IPv6 on the USG WAN interface is now disabled again. Same issue (I only enabled it previously to check it and forgot it was still set).

If I connect my PC directly to the Huawei, I get internet connectivity and can ping away.

If I connect the Huawei direct to my switch, bypassing the USG (and removing it from the equation totally), then devices on the network can also connect to the network - the last time I tried this I did have some devices that couldn't connect to anything, which I put down to some DHCP oddities (but may not have been).

Unfortunately I don't see any way of disabling IPv6 on the router's LAN interface. The USG was picking up a valid IPv4 address from the 4G router via DHCP (I've also had it connected via a static IP too).

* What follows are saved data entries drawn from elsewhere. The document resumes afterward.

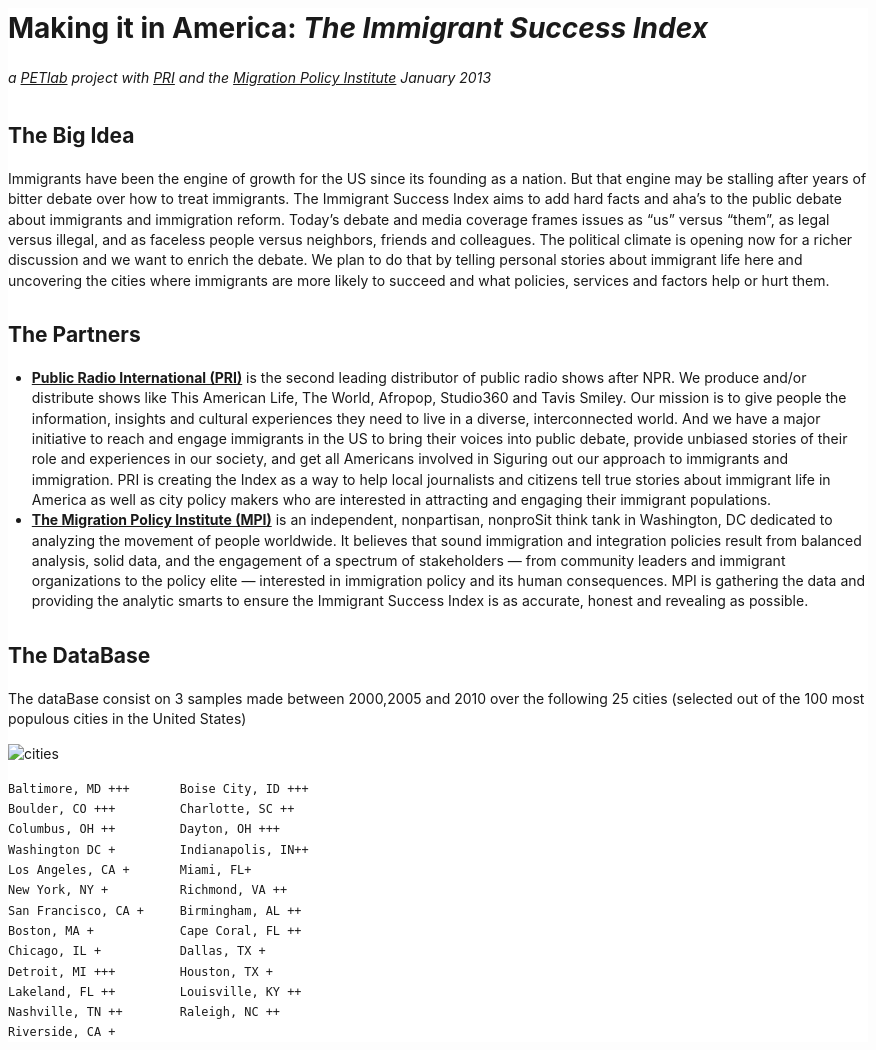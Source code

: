 # Making it in America: *The Immigrant Success Index*
###### a [PETlab](http://petlab.parsons.edu/) project with [PRI](http://www.pri.org/) and the [Migration Policy Institute](http://www.migrationpolicy.org/) January 2013

## The Big Idea
Immigrants have been the engine of growth for the US since its founding as a nation. But that engine may be stalling after years of bitter debate over how to treat immigrants.
The Immigrant Success Index aims to add hard facts and aha’s to the public debate about immigrants and immigration reform. Today’s debate and media coverage frames issues as “us” versus “them”, as legal versus illegal, and as faceless people versus neighbors, friends and colleagues. The political climate is opening now for a richer discussion and we want to enrich the debate. We plan to do that by telling personal stories about immigrant life here and uncovering the cities where immigrants are more likely to succeed and what policies, services and factors help or hurt them.

## The Partners
* **[Public Radio International (PRI)](http://www.pri.org/)** is the second leading distributor of public radio shows after NPR. We produce and/or distribute shows like This American Life, The World, Afropop, Studio360 and Tavis Smiley. Our mission is to give people the information, insights and cultural experiences they need to live in a diverse, interconnected world. And we have a major initiative to reach and engage immigrants in the US to bring their voices into public debate, provide unbiased stories of their role and experiences in our society, and get all Americans involved in Siguring out our approach to immigrants and immigration. PRI is creating the Index as a way to help local journalists and citizens tell true stories about immigrant life in America as well as city policy makers who are interested in attracting and engaging their immigrant populations.
* **[The Migration Policy Institute (MPI)](http://www.migrationpolicy.org/)** is an independent, nonpartisan, nonproSit think tank in Washington, DC dedicated to analyzing the movement of people worldwide. It believes that sound immigration and integration policies result from balanced analysis, solid data, and the engagement of a spectrum of stakeholders — from community leaders and immigrant organizations to the policy elite — interested in immigration policy and its human consequences. MPI is gathering the data and providing the analytic smarts to ensure the Immigrant Success Index is as accurate, honest and revealing as possible.

## The DataBase 

The dataBase consist on 3 samples made between 2000,2005 and 2010 over the following 25 cities (selected out of the 100 most populous cities in the United States)

![cities](https://raw.github.com/PetLabDataToy/Making_it_in_America_API/master/images/cities.png)

	Baltimore, MD +++		Boise City, ID +++	
	Boulder, CO +++ 		Charlotte, SC ++
	Columbus, OH ++ 		Dayton, OH +++
	Washington DC + 		Indianapolis, IN++
	Los Angeles, CA + 		Miami, FL+
	New York, NY + 			Richmond, VA ++	
	San Francisco, CA +		Birmingham, AL ++ 
	Boston, MA +			Cape Coral, FL ++ 
	Chicago, IL + 			Dallas, TX + 
	Detroit, MI +++ 		Houston, TX + 
	Lakeland, FL ++ 		Louisville, KY ++ 
	Nashville, TN ++ 		Raleigh, NC ++ 
	Riverside, CA +
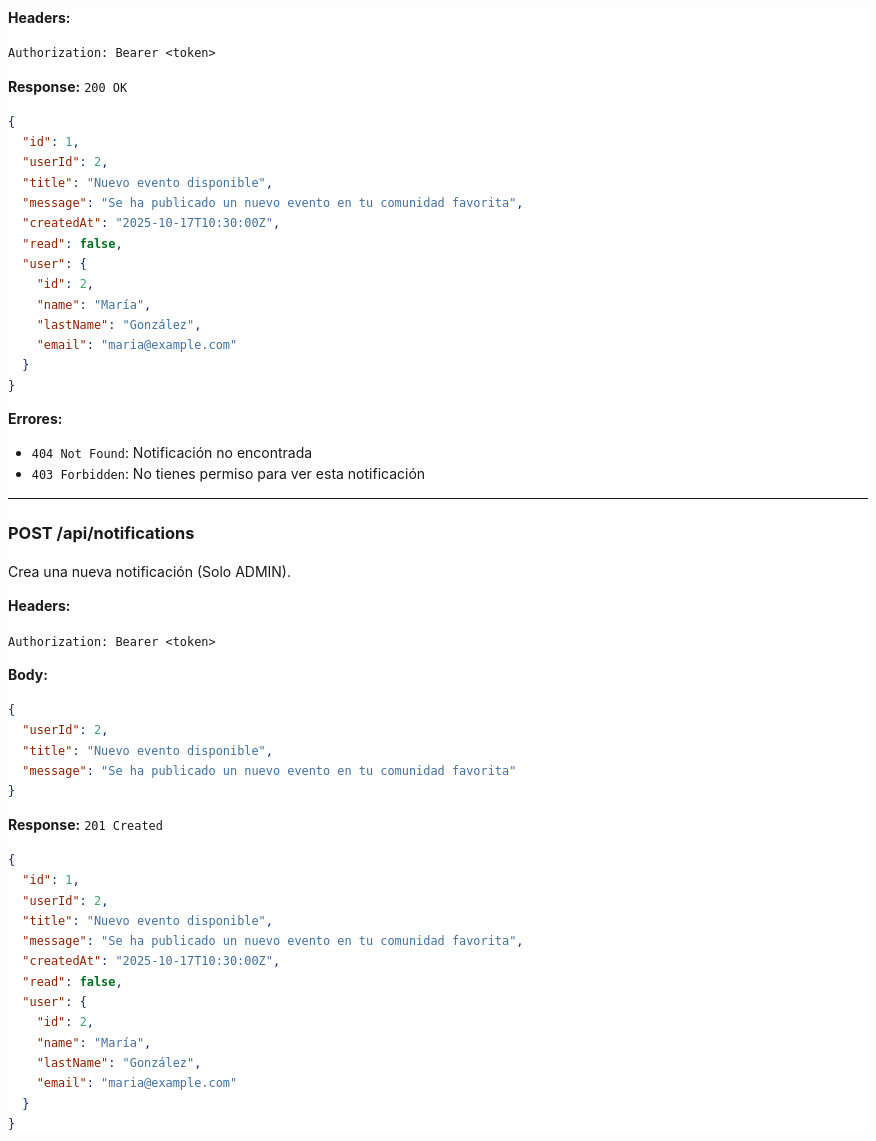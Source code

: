 **Headers:**
```
Authorization: Bearer <token>
```

**Response:** `200 OK`
```json
{
  "id": 1,
  "userId": 2,
  "title": "Nuevo evento disponible",
  "message": "Se ha publicado un nuevo evento en tu comunidad favorita",
  "createdAt": "2025-10-17T10:30:00Z",
  "read": false,
  "user": {
    "id": 2,
    "name": "María",
    "lastName": "González",
    "email": "maria@example.com"
  }
}
```

**Errores:**
- `404 Not Found`: Notificación no encontrada
- `403 Forbidden`: No tienes permiso para ver esta notificación

---

### POST /api/notifications
Crea una nueva notificación (Solo ADMIN).

**Headers:**
```
Authorization: Bearer <token>
```

**Body:**
```json
{
  "userId": 2,
  "title": "Nuevo evento disponible",
  "message": "Se ha publicado un nuevo evento en tu comunidad favorita"
}
```

**Response:** `201 Created`
```json
{
  "id": 1,
  "userId": 2,
  "title": "Nuevo evento disponible",
  "message": "Se ha publicado un nuevo evento en tu comunidad favorita",
  "createdAt": "2025-10-17T10:30:00Z",
  "read": false,
  "user": {
    "id": 2,
    "name": "María",
    "lastName": "González",
    "email": "maria@example.com"
  }
}
```
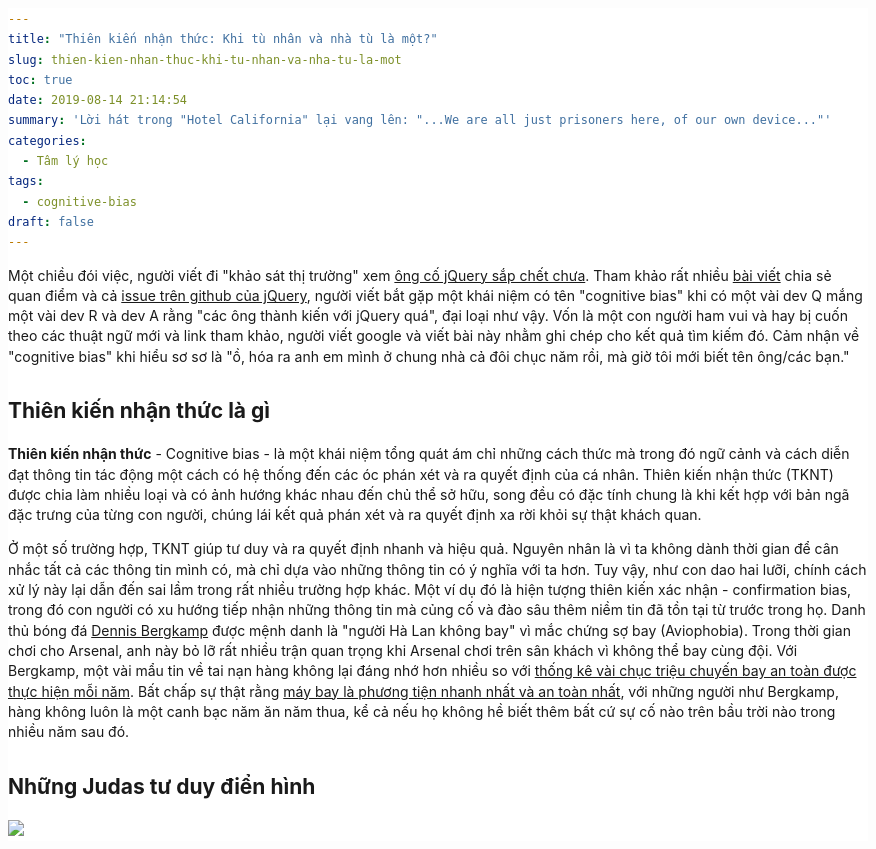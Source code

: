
 ```yaml
---
title: "Thiên kiến nhận thức: Khi tù nhân và nhà tù là một?"
slug: thien-kien-nhan-thuc-khi-tu-nhan-va-nha-tu-la-mot
toc: true
date: 2019-08-14 21:14:54
summary: 'Lời hát trong "Hotel California" lại vang lên: "...We are all just prisoners here, of our own device..."'
categories:
  - Tâm lý học
tags:
  - cognitive-bias
draft: false
---
```


Một chiều đói việc, người viết đi "khảo sát thị trường" xem [ông cố jQuery sắp chết chưa](https://www.reddit.com/r/webdev/comments/biyzg1/is_jquery_dead/). Tham khảo rất nhiều [bài viết](https://flaviocopes.com/jquery/) chia sẻ quan điểm và cả [issue trên github của jQuery](https://github.com/jquery/jquery/issues/3886), người viết bắt gặp một khái niệm có tên "cognitive bias" khi có một vài dev Q mắng một vài dev R và dev A rằng "các ông thành kiến với jQuery quá", đại loại như vậy. Vốn là một con người ham vui và hay bị cuốn theo các thuật ngữ mới và link tham khảo, người viết google và viết bài này nhằm ghi chép cho kết quả tìm kiếm đó. Cảm nhận về "cognitive bias" khi hiểu sơ sơ là "ồ, hóa ra anh em mình ở chung nhà cả đôi chục năm rồi, mà giờ tôi mới biết tên ông/các bạn."

## Thiên kiến nhận thức là gì

**Thiên kiến nhận thức** - Cognitive bias - là một khái niệm tổng quát ám chỉ những cách thức mà trong đó ngữ cảnh và cách diễn đạt thông tin tác động một cách có hệ thống đến các óc phán xét và ra quyết định của cá nhân. Thiên kiến nhận thức (TKNT) được chia làm nhiều loại và có ảnh hướng khác nhau đến chủ thể sở hữu, song đều có đặc tính chung là khi kết hợp với bản ngã đặc trưng của từng con người, chúng lái kết quả phán xét và ra quyết định xa rời khỏi sự thật khách quan.

Ở một số trường hợp, TKNT giúp tư duy và ra quyết định nhanh và hiệu quả. Nguyên nhân là vì ta không dành thời gian để cân nhắc tất cả các thông tin mình có, mà chỉ dựa vào những thông tin có ý nghĩa với ta hơn. Tuy vậy, như con dao hai lưỡi, chính cách xử lý này lại dẫn đến sai lầm trong rất nhiều trường hợp khác. Một ví dụ đó là hiện tượng thiên kiến xác nhận - confirmation bias, trong đó con người có xu hướng tiếp nhận những thông tin mà củng cố và đào sâu thêm niềm tin đã tồn tại từ trước trong họ. Danh thủ bóng đá [Dennis Bergkamp](https://www.wikiwand.com/en/Dennis_Bergkamp) được mệnh danh là "người Hà Lan không bay" vì mắc chứng sợ bay (Aviophobia). Trong thời gian chơi cho Arsenal, anh này bỏ lỡ rất nhiều trận quan trọng khi Arsenal chơi trên sân khách vì không thể bay cùng đội. Với Bergkamp, một vài mẩu tin về tai nạn hàng không lại đáng nhớ hơn nhiều so với [thống kê vài chục triệu chuyến bay an toàn được thực hiện mỗi năm](https://www.statista.com/statistics/564769/airline-industry-number-of-flights/). Bất chấp sự thật rằng [máy bay là phương tiện nhanh nhất và an toàn nhất](https://www.quora.com/Which-is-the-safest-means-of-transportation-airplane-train-car-or-ship), với những người như Bergkamp, hàng không luôn là một canh bạc năm ăn năm thua, kể cả nếu họ không hề biết thêm bất cứ sự cố nào trên bầu trời nào trong nhiều năm sau đó.

## Những Judas tư duy điển hình

![](/images/gallery/cognitive-bias/list-of-cognitive-bias.jpg)
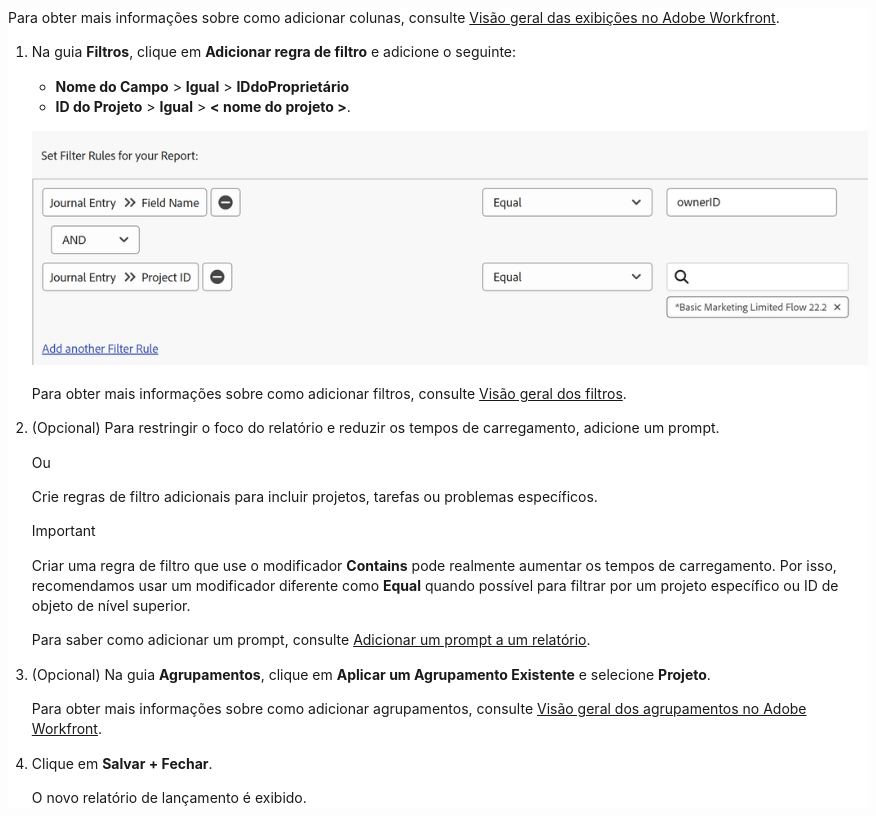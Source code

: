    Para obter mais informações sobre como adicionar colunas, consulte [Visão geral das exibições no Adobe Workfront](../../../reports-and-dashboards/reports/reporting-elements/views-overview.md).

1. Na guia **Filtros**, clique em **Adicionar regra de filtro** e adicione o seguinte:

   * **Nome do Campo** > **Igual** > **IDdoProprietário**
   * **ID do Projeto** > **Igual** > **&lt; nome do projeto >**.

   ![Filtro de alteração de proprietário](assets/qs-owner-changes-filter-350x94.png)

   Para obter mais informações sobre como adicionar filtros, consulte [Visão geral dos filtros](../../../reports-and-dashboards/reports/reporting-elements/filters-overview.md).

1. (Opcional) Para restringir o foco do relatório e reduzir os tempos de carregamento, adicione um prompt.

   Ou

   Crie regras de filtro adicionais para incluir projetos, tarefas ou problemas específicos.

   >[!IMPORTANT]
   >
   >Criar uma regra de filtro que use o modificador **Contains** pode realmente aumentar os tempos de carregamento. Por isso, recomendamos usar um modificador diferente como **Equal** quando possível para filtrar por um projeto específico ou ID de objeto de nível superior.

   Para saber como adicionar um prompt, consulte [Adicionar um prompt a um relatório](../../../reports-and-dashboards/reports/creating-and-managing-reports/add-prompt-report.md).

1. (Opcional) Na guia **Agrupamentos**, clique em **Aplicar um Agrupamento Existente** e selecione **Projeto**.

   Para obter mais informações sobre como adicionar agrupamentos, consulte [Visão geral dos agrupamentos no Adobe Workfront](../../../reports-and-dashboards/reports/reporting-elements/groupings-overview.md).

1. Clique em **Salvar + Fechar**.

   O novo relatório de lançamento é exibido.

Neither of the other WAN connections I have (3 sim on the 4G router and the PlusNet based ADSL) show an IPv6 address (both show "not detected" in whatsmyip).

LordGrover said:
Have you renewed the DHCP leases on the clients when you make a change?
In the config I'm running the only real "client" in that respect (ie client of the 4G router) is the gateway. All other devices on the network get their details from the USG.